(Beginning of DATA PROVIDED)
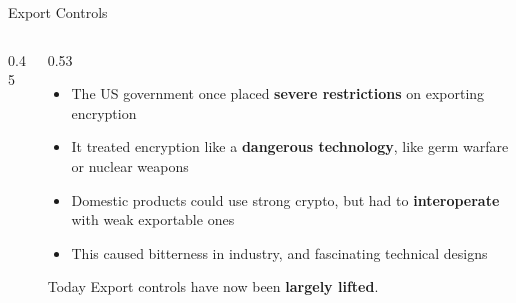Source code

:\documentclass[aspectratio=169,11pt,xcolor={table}]{beamer}
\begin{document}
\begin{frame}{Export Controls}
  \begin{columns}[c]
    \begin{column}{0.45\textwidth}
      \centering
    \end{column}
    \begin{column}{0.53\textwidth}
      \begin{itemize}\small\setlength{\itemsep}{4pt}
        \item The US government once placed \textbf{severe restrictions} on exporting encryption
        \item It treated encryption like a \textbf{dangerous technology}, like germ warfare or nuclear weapons
        \item Domestic products could use strong crypto, but had to \textbf{interoperate} with weak exportable ones
        \item This caused bitterness in industry, and fascinating technical designs
      \end{itemize}
      \begin{exampleblock}{Today}
        \small Export controls have now been \textbf{largely lifted}.
      \end{exampleblock}
    \end{column}
  \end{columns}
\end{frame}
\end{document}
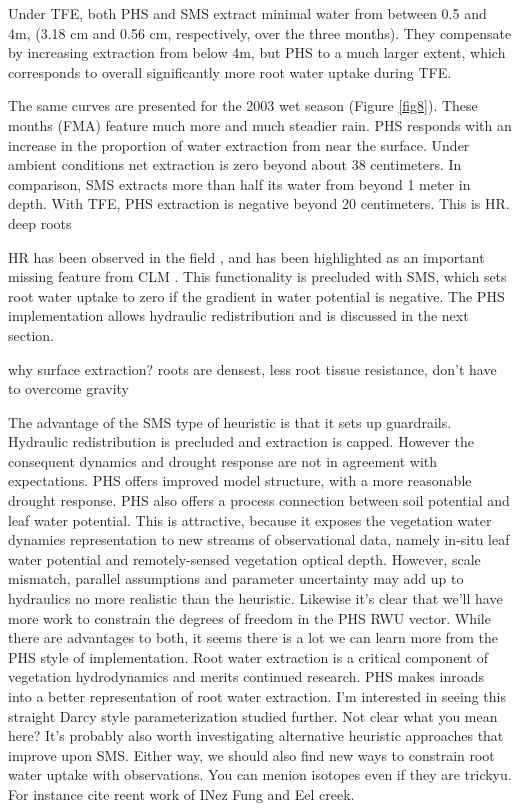\documentclass[draft,linenumbers]{agujournal}
\begin{document}
Under TFE, both PHS and SMS extract minimal water from between 0.5 and 4m, (3.18 cm and 0.56 cm, respectively, over the three months).
They compensate by increasing extraction from below 4m, but PHS to a much larger extent, which corresponds to overall significantly more root water uptake during TFE.

The same curves are presented for the 2003 wet season (Figure \ref{fig8}).
These months (FMA) feature much more and much steadier rain.
PHS responds with an increase in the proportion of water extraction from near the surface.
Under ambient conditions net extraction is zero beyond about 38 centimeters.
In comparison, SMS extracts more than half its water from beyond 1 meter in depth.
With TFE, PHS extraction is negative beyond 20 centimeters.
This is HR.
deep roots \citep{nepstad1994}

HR has been observed in the field \citep{oliveira2005}, and has been highlighted as an important missing feature from CLM \citep{lee2005}.
This functionality is precluded with SMS, which sets root water uptake to zero if the gradient in water potential is negative. 
The PHS implementation allows hydraulic redistribution and is discussed in the next section.

why surface extraction?
roots are densest, less root tissue resistance, don't have to overcome gravity

The advantage of the SMS type of heuristic is that it sets up guardrails.
Hydraulic redistribution is precluded and extraction is capped.
However the consequent dynamics and drought response are not in agreement with expectations.
PHS offers improved model structure, with a more reasonable drought response.
PHS also offers a process connection between soil potential and leaf water potential.
This is attractive, because it exposes the vegetation water dynamics representation to new streams of observational data, 
namely in-situ leaf water potential and remotely-sensed vegetation optical depth.
However, scale mismatch, parallel assumptions and parameter uncertainty may add up to hydraulics no more realistic than the heuristic.
Likewise it's clear that we'll have more work to constrain the degrees of freedom in the PHS RWU vector.
While there are advantages to both, it seems there is a lot we can learn more from the PHS style of implementation.
Root water extraction is a critical component of vegetation hydrodynamics and merits continued research.
PHS makes inroads into a better representation of root water extraction.
I'm interested in seeing this straight Darcy style parameterization studied further. Not clear what you mean here? 
It's probably also worth investigating alternative heuristic approaches that improve upon SMS.
Either way, we should also find new ways to constrain root water uptake with observations. You can menion isotopes even if they are trickyu. For instance cite reent work of INez Fung and Eel creek.
\end{document}
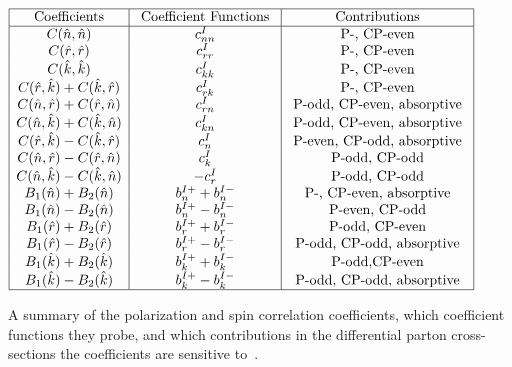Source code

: \begin{table}[!h]
\begin{center}
\begin{math}
\begin{array}{|c|c|c|}
\hline 
\text { Coefficients } & \text { Coefficient Functions } & \text { Contributions } \\
\hline 
C(\hat{n},\hat{n}) & c_{n n}^I & \text { P-, CP-even } \\
C(\hat{r},\hat{r}) & c_{r r}^I & \text { P-, CP-even } \\
C(\hat{k},\hat{k}) & c_{k k}^I & \text { P-, CP-even } \\
C(\hat{r},\hat{k})+C(\hat{k},\hat{r}) & c_{r k}^I & \text { P-, CP-even } \\
C(\hat{n},\hat{r})+C(\hat{r},\hat{n}) & c_{r n}^I & \text { P-odd, CP-even, absorptive } \\
C(\hat{n},\hat{k})+C(\hat{k},\hat{n}) & c_{k n}^I & \text { P-odd, CP-even, absorptive } \\
C(\hat{r},\hat{k})-C(\hat{k},\hat{r}) & c_n^I & \text { P-even, CP-odd, absorptive } \\
C(\hat{n},\hat{r})-C(\hat{r},\hat{n}) & c_k^I & \text { P-odd, CP-odd } \\
C(\hat{n},\hat{k})-C(\hat{k},\hat{n}) & -c_r^I & \text { P-odd, CP-odd } \\
B_1(\hat{n})+B_2(\hat{n}) & b_n^{I+}+b_n^{I-} & \text { P-, CP-even, absorptive } \\
B_1(\hat{n})-B_2(\hat{n}) & b_n^{I+}-b_n^{I-} & \text { P-even, CP-odd } \\
B_1(\hat{r})+B_2(\hat{r}) & b_r^{I+}+b_r^{I-} & \text { P-odd, CP-even } \\
B_1(\hat{r})-B_2(\hat{r}) & b_r^{I+}-b_r^{I-} & \text { P-odd, CP-odd, absorptive } \\
B_1(\hat{k})+B_2(\hat{k}) & b_k^{I+}+b_k^{I-} & \text { P-odd,CP-even } \\
B_1(\hat{k})-B_2(\hat{k}) & b_k^{I+}-b_k^{I-} & \text { P-odd, CP-odd, absorptive } \\
\hline
\end{array}
\end{math}
\caption{A summary of the polarization and spin correlation coefficients, which coefficient functions they probe, and which contributions in the differential parton cross-sections the coefficients are sensitive to~\cite{Bernreuther}. 
        }
\label{coefficients_sensitive}
\end{center}
\end{table}

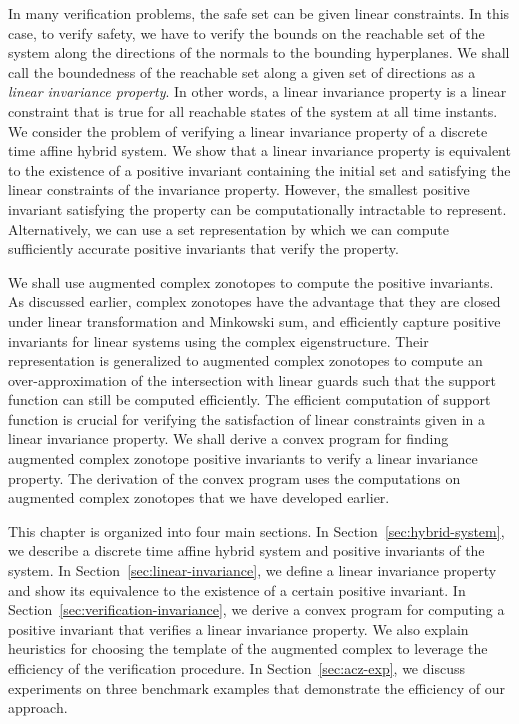 In many verification problems, the safe set can be given linear
constraints.  In this case, to verify safety, we have to verify the
bounds on the reachable set of the system along the directions of the
normals to the bounding hyperplanes.  We shall call the boundedness of
the reachable set along a given set of directions as a {\it linear
invariance property}.  In other words, a linear invariance property is
a linear constraint that is true for all reachable states of the
system at all time instants.  We consider the problem of verifying a
linear invariance property of a discrete time affine hybrid system.
We show that a linear invariance property is equivalent to the
existence of a positive invariant containing the initial set and
satisfying the linear constraints of the invariance property. However,
the smallest positive invariant satisfying the property can be
computationally intractable to represent.  Alternatively, we can use a
set representation by which we can compute sufficiently accurate
positive invariants that verify the property.


We shall use augmented complex zonotopes to compute the positive
invariants.  As discussed earlier, complex zonotopes have the
advantage that they are closed under linear transformation and
Minkowski sum, and efficiently capture positive invariants for linear
systems using the complex eigenstructure.  Their representation is
generalized to augmented complex zonotopes to compute an
over-approximation of the intersection with linear guards such that
the support function can still be computed efficiently.  The efficient
computation of support function is crucial for verifying the
satisfaction of linear constraints given in a linear invariance
property.  We shall derive a convex program  for finding augmented
complex zonotope positive invariants to verify a linear invariance
property.  The derivation of the convex program uses the computations
on augmented complex zonotopes that we have developed earlier.

 This chapter is
organized into four main sections.  In
Section~\ref{sec:hybrid-system}, we describe a discrete time affine
hybrid system and positive invariants of the system.  In
Section~\ref{sec:linear-invariance}, we define a linear invariance
property and show its equivalence to the existence of a certain
positive invariant.  In Section~\ref{sec:verification-invariance}, we
derive a convex program for computing a positive invariant that
verifies a linear invariance property.  We also explain heuristics for
choosing the template of the augmented complex to leverage the
efficiency of the verification procedure.  In Section~\ref{sec:acz-exp},
we discuss experiments on three benchmark examples that demonstrate
the efficiency of our approach.

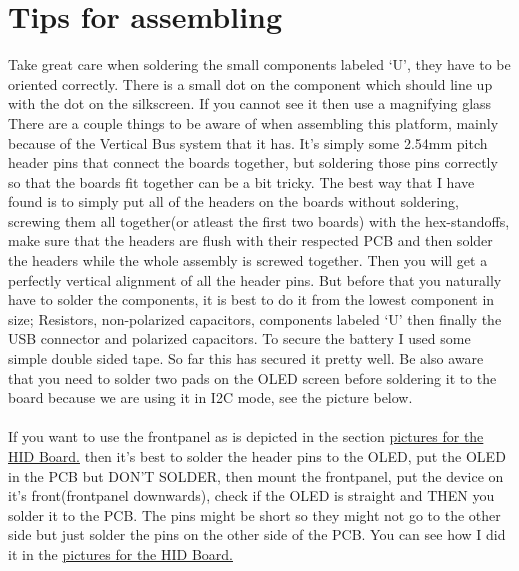 \documentclass{article}
\begin{document}
 \section{Tips for assembling}
 
{\color{red} Take great care when soldering the small components labeled `U', they have to be oriented correctly. There is a small dot on the component which should line up with the dot on the silkscreen. If you cannot see it then use a magnifying glass}
\newline\newline
 There are a couple things to be aware of when assembling this platform, mainly because of the Vertical Bus system that it has.
It's simply some 2.54mm pitch header pins that connect the boards together, but soldering those pins correctly so that the boards fit together can be a bit tricky. 
The best way that I have found is to simply put all of the headers on the boards without soldering, screwing them all together(or atleast the first two boards) with the hex-standoffs, make sure that the headers are flush with their respected PCB and then solder the headers while the whole assembly is screwed together. Then you will get a perfectly vertical alignment of all the header pins. 
 \newpage
But before that you naturally have to solder the components, it is best to do it from the lowest component in size; Resistors, non-polarized capacitors, components labeled `U' then finally the USB connector and polarized capacitors. 
\newline\newline
To secure the battery I used some simple double sided tape. So far this has secured it pretty well. 
{\color{red} Be also aware that you need to solder two pads on the OLED screen before soldering it to the board because we are using it in I2C mode}, see the picture below. \\\\ If you want to use the frontpanel as is depicted in the section \hyperref[fig:HIDpic]{pictures for the HID Board.} then it's best to solder the header pins to the OLED, put the OLED in the PCB but DON'T SOLDER, then mount the frontpanel, put the device on it's front(frontpanel downwards), check if the OLED is straight and THEN you solder it to the PCB. The pins might be short so they might not go to the other side but just solder the pins on the other side of the PCB. You can see how I did it in the \hyperref[fig:HIDpic]{pictures for the HID Board.}
\end{document}
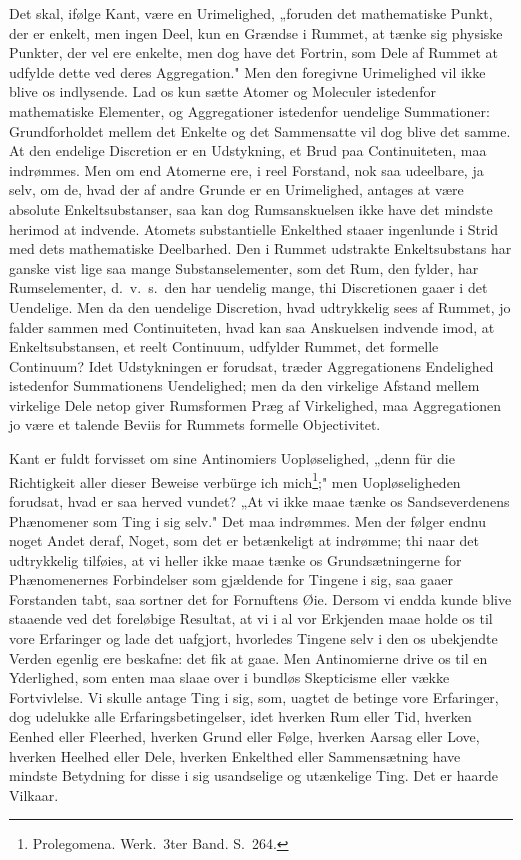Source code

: \documentclass[12pt]{article}
\newcommand{\opage}[1]{\marginnote{\footnotesize\textit{[#1]}}}
\begin{document}
Det skal, ifølge Kant, være en Urimelighed, „foruden det
mathematiske Punkt, der er enkelt, men ingen Deel, kun en Grændse
i Rummet, at tænke sig physiske Punkter, der vel ere enkelte,
men dog have det Fortrin, som Dele af Rummet at udfylde
dette ved deres Aggregation." Men den foregivne Urimelighed
vil ikke blive os indlysende. Lad os kun sætte Atomer og
Moleculer istedenfor mathematiske Elementer, og Aggregationer
istedenfor uendelige Summationer: Grundforholdet mellem
det Enkelte og det Sammensatte vil dog blive det samme. At
den endelige Discretion er en Udstykning, et Brud paa
Continuiteten, maa indrømmes. Men om end Atomerne ere, i reel
Forstand, nok saa udeelbare, ja selv, om de, hvad der af andre
Grunde er en Urimelighed, antages at være absolute Enkelt\-substanser,
saa kan dog Rumsanskuelsen ikke have det mindste
herimod at indvende. Atomets substantielle Enkelthed staaer
ingenlunde i Strid med dets mathematiske Deelbarhed. Den i
Rummet udstrakte Enkeltsubstans har ganske vist lige saa
mange Substanselementer, som det Rum, den fylder, har Rums\-elementer,
d.\ v.\ s.\ den har uendelig mange, thi Discretionen
\opage{19} gaaer i det Uendelige. Men da den uendelige Discretion, hvad
udtrykkelig sees af Rummet, jo falder sammen med Continuiteten,
hvad kan saa Anskuelsen indvende imod, at Enkeltsubstansen,
et reelt Continuum, udfylder Rummet, det formelle Continuum?
Idet Udstykningen er forudsat, træder Aggregationens
Endelighed istedenfor Summationens Uendelighed; men da den
virkelige Afstand mellem virkelige Dele netop giver Rumsformen
Præg af Virkelighed, maa Aggregationen jo være et talende
Beviis for Rummets formelle Objectivitet.

Kant er fuldt forvisset om sine Antinomiers Uopløselighed,
„denn für die Richtigkeit aller dieser Beweise verbürge ich
mich\footnote{Prolegomena. Werk.\ 3ter Band. S.~264.};" men
Uopløseligheden forudsat, hvad er saa herved vundet? „At vi ikke
maae tænke os Sandseverdenens Phænomener som Ting i sig
selv." Det maa indrømmes. Men der følger endnu noget Andet
deraf, Noget, som det er betænkeligt at indrømme; thi naar det
udtrykkelig tilføies, at vi heller ikke maae tænke os
Grundsætningerne for Phænomenernes Forbindelser som gjældende for
Tingene i sig, saa gaaer Forstanden tabt, saa sortner det for
Fornuftens Øie. Dersom vi endda kunde blive staaende ved det
foreløbige Resultat, at vi i al vor Erkjenden maae holde os til
vore Erfaringer og lade det uafgjort, hvorledes Tingene selv i
den os ubekjendte Verden egenlig ere beskafne: det fik at gaae.
Men Antinomierne drive os til en Yderlighed, som enten maa
slaae over i bundløs Skepticisme eller vække Fortvivlelse. Vi
skulle antage Ting i sig, som, uagtet de betinge vore Erfaringer,
dog udelukke alle Erfaringsbetingelser, idet hverken Rum eller
Tid, hverken Eenhed eller Fleerhed, hverken Grund eller Følge,
hverken Aarsag eller Love, hverken Heelhed eller Dele, hverken
Enkelthed eller Sammensætning have mindste Betydning for
disse i sig usandselige og utænkelige Ting. Det er haarde Vilkaar.
\end{document}
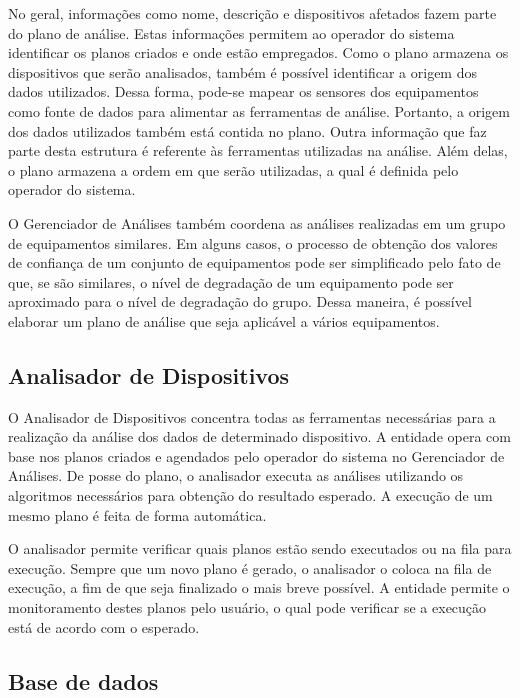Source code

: No geral, informações como nome, descrição e dispositivos afetados fazem parte do plano de análise.
Estas informações permitem ao operador do sistema identificar os planos criados e onde estão
empregados. Como o plano armazena os dispositivos que serão analisados, também é possível
identificar a origem dos dados utilizados. Dessa forma, pode-se mapear os sensores dos equipamentos
como fonte de dados para alimentar as ferramentas de análise. Portanto, a origem dos dados
utilizados também está contida no plano. Outra informação que faz parte desta estrutura é referente
às ferramentas utilizadas na análise. Além delas, o plano armazena a ordem em que serão utilizadas,
a qual é definida pelo operador do sistema.


O Gerenciador de Análises também coordena as análises realizadas em um grupo de equipamentos
similares. Em alguns casos, o processo de obtenção dos valores de confiança de um conjunto de
equipamentos pode ser simplificado pelo fato de que, se são similares, o nível de degradação de um
equipamento pode ser aproximado para o nível de degradação do grupo. Dessa maneira, é possível
elaborar um plano de análise que seja aplicável a vários equipamentos.


\subsection{Analisador de Dispositivos}
\label{sub:proposta-analisador-dispositivos}

O Analisador de Dispositivos concentra todas as ferramentas necessárias para a realização da análise
dos dados de determinado dispositivo. A entidade opera com base nos planos criados e agendados pelo
operador do sistema no Gerenciador de Análises. De posse do plano, o analisador executa as análises
utilizando os algoritmos necessários para obtenção do resultado esperado. A execução de um mesmo
plano é feita de forma automática.

O analisador permite verificar quais planos estão sendo executados ou na fila para execução. Sempre
que um novo plano é gerado, o analisador o coloca na fila de execução, a fim de que seja finalizado
o mais breve possível. A entidade permite o monitoramento destes planos pelo usuário, o qual pode
verificar se a execução está de acordo com o esperado.


\subsection{Base de dados}
\label{sub:proposta-base-dados}

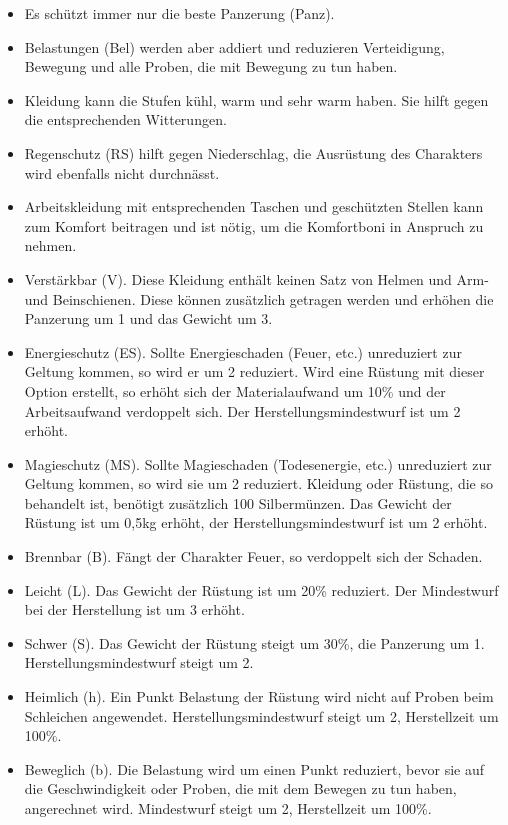 \documentclass{article}
\begin{document}
\begin{itemize}
\item Es schützt immer nur die beste Panzerung (Panz).
\item Belastungen (Bel) werden aber addiert und reduzieren Verteidigung, Bewegung und alle Proben, die mit Bewegung zu tun haben.
\item Kleidung kann die Stufen kühl, warm und sehr warm haben. Sie hilft gegen die entsprechenden Witterungen.
\item Regenschutz (RS) hilft gegen Niederschlag, die Ausrüstung des Charakters wird ebenfalls nicht durchnässt.
\item Arbeitskleidung mit entsprechenden Taschen und geschützten Stellen kann zum Komfort beitragen und ist nötig, um die Komfortboni in Anspruch zu nehmen.
\item Verstärkbar (V). Diese Kleidung enthält keinen Satz von Helmen und Arm- und Beinschienen. Diese können zusätzlich getragen werden und erhöhen die Panzerung um 1 und das Gewicht um 3.
\item Energieschutz (ES). Sollte Energieschaden (Feuer, etc.) unreduziert zur Geltung kommen, so wird er um 2 reduziert. Wird eine Rüstung mit dieser Option erstellt, so erhöht sich der Materialaufwand um 10\% und der Arbeitsaufwand verdoppelt sich. Der Herstellungsmindestwurf ist um 2 erhöht.
\item Magieschutz (MS). Sollte Magieschaden (Todesenergie, etc.) unreduziert zur Geltung kommen, so wird sie um 2 reduziert. Kleidung oder Rüstung, die so behandelt ist, benötigt zusätzlich 100 Silbermünzen. Das Gewicht der Rüstung ist um 0,5kg erhöht, der Herstellungsmindestwurf ist um 2 erhöht.
\item Brennbar (B). Fängt der Charakter Feuer, so verdoppelt sich der Schaden.
\item Leicht (L). Das Gewicht der Rüstung ist um 20\% reduziert. Der Mindestwurf bei der Herstellung ist um 3 erhöht.
\item Schwer (S). Das Gewicht der Rüstung steigt um 30\%, die Panzerung um 1. Herstellungsmindestwurf steigt um 2.
\item Heimlich (h). Ein Punkt Belastung der Rüstung wird nicht auf Proben beim Schleichen angewendet. Herstellungsmindestwurf steigt um 2, Herstellzeit um 100\%.
\item Beweglich (b). Die Belastung wird um einen Punkt reduziert, bevor sie auf die Geschwindigkeit oder Proben, die mit dem Bewegen zu tun haben, angerechnet wird. Mindestwurf steigt um 2, Herstellzeit um 100\%.
\end{itemize}
\end{document}
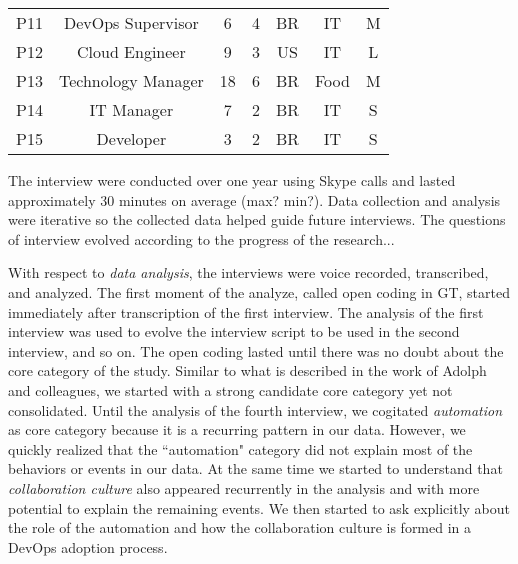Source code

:\begin{table}[t]
\begin{tabular}{ccccccc}
P11                  & DevOps Supervisor                & 6            & 4           & BR            & IT                  & M                               \\

P12                  & Cloud Engineer              & 9            & 3           & US            & IT                  & L                               \\

P13                  & Technology Manager                 & 18            & 6           & BR            & Food                  & M                               \\

P14                  & IT Manager            & 7            & 2           & BR            & IT                  & S                               \\

P15                  & Developer        & 3            & 2           & BR            & IT                  & S
\end{tabular}
\end{table}



The interview were conducted over one year using Skype calls and lasted
approximately 30 minutes on average (max? min?).
Data collection and analysis were iterative so the collected data helped guide
future interviews. {\color{red}The questions of interview evolved according to the progress
of the research...} 

With respect to \emph{data analysis}, the interviews were voice recorded, transcribed, and analyzed. The first moment
of the analyze, called open coding in GT, started immediately after
transcription of the first interview. The analysis of the
first interview was used to evolve the interview script to be used in
the second interview, and so on. The open coding lasted until there was no
doubt about the core category of the study. Similar to what is described in
the work of Adolph and colleagues\cite{adolph2012reconciling}, we started
with a strong candidate core category yet not consolidated. Until
the analysis of the fourth interview, we cogitated \emph{automation} as core
category because it is a recurring pattern in our data. However, we quickly
realized that the ``automation" category did not explain most of the behaviors
or events in our data. At the same time we started to understand that 
\emph{collaboration culture} also appeared recurrently in the analysis and with more
potential to explain the remaining events. We then started to ask explicitly
about the role of the automation and how the collaboration culture is formed
in a DevOps adoption process.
(End of DATA PROVIDED)
Your task is to transcribe, with no changes, only the lines of the listing above that lie between the line holding "With respect to" and the line holding "first interview was", inclusive.

• _PROBLEM SOLUTION_:
With respect to \emph{data analysis}, the interviews were voice recorded, transcribed, and analyzed. The first moment
of the analyze, called open coding in GT, started immediately after
transcription of the first interview. The analysis of the
first interview was used to evolve the interview script to be used in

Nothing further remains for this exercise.